Reproduce exactly the lines that run from the start of the records below to the line with "Chrome, Firefox, and", inclusive.
(Beginning of SOURCE MATERIAL)
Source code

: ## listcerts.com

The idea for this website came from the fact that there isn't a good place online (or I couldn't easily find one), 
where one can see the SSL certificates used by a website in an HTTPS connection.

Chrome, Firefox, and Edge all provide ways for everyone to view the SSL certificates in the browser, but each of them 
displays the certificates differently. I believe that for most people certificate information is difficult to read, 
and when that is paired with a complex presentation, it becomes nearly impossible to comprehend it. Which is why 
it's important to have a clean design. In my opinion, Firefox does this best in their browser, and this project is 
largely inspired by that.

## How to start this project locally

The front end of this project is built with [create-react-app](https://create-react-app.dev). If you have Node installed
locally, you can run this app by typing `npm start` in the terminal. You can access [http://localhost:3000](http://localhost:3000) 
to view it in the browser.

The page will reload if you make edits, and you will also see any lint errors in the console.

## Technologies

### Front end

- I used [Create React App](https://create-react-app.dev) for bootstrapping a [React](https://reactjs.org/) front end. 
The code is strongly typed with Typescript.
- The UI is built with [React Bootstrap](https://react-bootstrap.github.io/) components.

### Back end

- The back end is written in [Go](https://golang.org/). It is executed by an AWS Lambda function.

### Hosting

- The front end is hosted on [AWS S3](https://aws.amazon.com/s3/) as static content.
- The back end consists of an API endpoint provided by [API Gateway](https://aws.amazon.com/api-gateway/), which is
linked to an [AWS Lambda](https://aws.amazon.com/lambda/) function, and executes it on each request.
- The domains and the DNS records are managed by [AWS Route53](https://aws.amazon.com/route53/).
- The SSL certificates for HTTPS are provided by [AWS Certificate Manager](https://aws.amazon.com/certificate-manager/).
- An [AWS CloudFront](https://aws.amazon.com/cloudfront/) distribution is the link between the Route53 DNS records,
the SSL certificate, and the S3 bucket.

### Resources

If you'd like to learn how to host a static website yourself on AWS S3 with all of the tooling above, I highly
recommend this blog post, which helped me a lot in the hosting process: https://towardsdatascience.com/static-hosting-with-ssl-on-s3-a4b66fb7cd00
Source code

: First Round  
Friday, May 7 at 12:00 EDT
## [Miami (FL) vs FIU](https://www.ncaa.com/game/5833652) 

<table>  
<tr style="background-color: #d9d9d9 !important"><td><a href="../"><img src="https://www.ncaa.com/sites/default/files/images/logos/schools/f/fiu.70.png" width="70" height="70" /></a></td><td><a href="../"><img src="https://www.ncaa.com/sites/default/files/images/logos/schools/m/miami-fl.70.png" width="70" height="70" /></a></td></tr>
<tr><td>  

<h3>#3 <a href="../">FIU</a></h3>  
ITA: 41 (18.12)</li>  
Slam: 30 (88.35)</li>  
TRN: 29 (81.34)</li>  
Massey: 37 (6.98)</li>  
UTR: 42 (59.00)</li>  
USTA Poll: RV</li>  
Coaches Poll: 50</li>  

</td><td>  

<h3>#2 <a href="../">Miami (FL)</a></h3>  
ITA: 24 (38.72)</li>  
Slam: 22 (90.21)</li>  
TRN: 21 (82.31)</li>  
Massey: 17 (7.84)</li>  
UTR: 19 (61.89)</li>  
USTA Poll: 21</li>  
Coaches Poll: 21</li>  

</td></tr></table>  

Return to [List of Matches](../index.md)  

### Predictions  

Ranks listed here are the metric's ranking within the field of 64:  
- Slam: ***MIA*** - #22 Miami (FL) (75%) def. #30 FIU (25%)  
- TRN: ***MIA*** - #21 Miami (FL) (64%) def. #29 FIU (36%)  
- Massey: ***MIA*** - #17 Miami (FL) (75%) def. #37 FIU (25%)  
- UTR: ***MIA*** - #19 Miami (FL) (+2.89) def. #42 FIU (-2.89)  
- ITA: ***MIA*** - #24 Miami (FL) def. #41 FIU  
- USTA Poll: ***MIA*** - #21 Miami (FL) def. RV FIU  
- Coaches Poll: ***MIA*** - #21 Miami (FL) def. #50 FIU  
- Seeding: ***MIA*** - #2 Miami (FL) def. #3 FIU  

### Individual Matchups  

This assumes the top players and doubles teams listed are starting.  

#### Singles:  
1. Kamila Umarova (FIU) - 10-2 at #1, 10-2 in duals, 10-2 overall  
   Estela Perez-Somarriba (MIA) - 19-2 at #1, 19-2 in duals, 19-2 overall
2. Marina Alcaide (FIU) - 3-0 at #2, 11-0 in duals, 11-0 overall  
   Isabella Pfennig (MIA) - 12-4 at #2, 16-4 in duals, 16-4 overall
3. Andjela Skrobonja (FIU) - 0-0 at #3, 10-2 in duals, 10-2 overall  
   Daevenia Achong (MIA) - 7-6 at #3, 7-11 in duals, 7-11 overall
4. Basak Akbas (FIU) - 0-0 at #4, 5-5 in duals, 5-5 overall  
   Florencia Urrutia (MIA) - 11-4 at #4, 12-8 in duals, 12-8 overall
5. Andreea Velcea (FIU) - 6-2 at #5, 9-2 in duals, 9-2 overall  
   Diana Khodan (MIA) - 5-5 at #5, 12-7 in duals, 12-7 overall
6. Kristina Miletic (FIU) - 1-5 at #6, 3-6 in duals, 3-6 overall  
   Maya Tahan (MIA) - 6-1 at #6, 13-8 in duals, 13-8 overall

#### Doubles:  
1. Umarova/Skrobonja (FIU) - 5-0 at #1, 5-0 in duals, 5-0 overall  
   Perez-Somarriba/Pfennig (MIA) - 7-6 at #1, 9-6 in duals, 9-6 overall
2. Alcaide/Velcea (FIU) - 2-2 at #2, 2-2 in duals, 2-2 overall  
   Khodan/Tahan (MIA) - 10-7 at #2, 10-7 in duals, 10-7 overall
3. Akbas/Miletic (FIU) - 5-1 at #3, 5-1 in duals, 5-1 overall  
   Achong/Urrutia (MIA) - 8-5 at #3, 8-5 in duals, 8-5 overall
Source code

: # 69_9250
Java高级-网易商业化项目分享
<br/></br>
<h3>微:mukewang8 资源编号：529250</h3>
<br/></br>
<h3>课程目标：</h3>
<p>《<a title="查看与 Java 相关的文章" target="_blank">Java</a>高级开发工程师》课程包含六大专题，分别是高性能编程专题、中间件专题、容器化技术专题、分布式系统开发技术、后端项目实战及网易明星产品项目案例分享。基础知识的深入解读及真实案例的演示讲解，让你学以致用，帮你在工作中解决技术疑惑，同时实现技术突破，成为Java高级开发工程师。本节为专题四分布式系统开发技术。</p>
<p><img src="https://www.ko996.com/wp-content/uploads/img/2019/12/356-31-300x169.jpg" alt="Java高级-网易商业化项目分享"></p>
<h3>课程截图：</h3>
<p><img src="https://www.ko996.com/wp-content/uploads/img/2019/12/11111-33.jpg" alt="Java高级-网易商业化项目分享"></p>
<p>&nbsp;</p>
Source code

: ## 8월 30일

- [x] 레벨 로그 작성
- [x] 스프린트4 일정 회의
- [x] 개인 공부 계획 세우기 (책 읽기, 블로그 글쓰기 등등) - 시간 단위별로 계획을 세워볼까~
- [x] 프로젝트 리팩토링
(End of SOURCE MATERIAL)
EXERCISE RESULT:
Source code

: ## listcerts.com

The idea for this website came from the fact that there isn't a good place online (or I couldn't easily find one), 
where one can see the SSL certificates used by a website in an HTTPS connection.

Chrome, Firefox, and Edge all provide ways for everyone to view the SSL certificates in the browser, but each of them 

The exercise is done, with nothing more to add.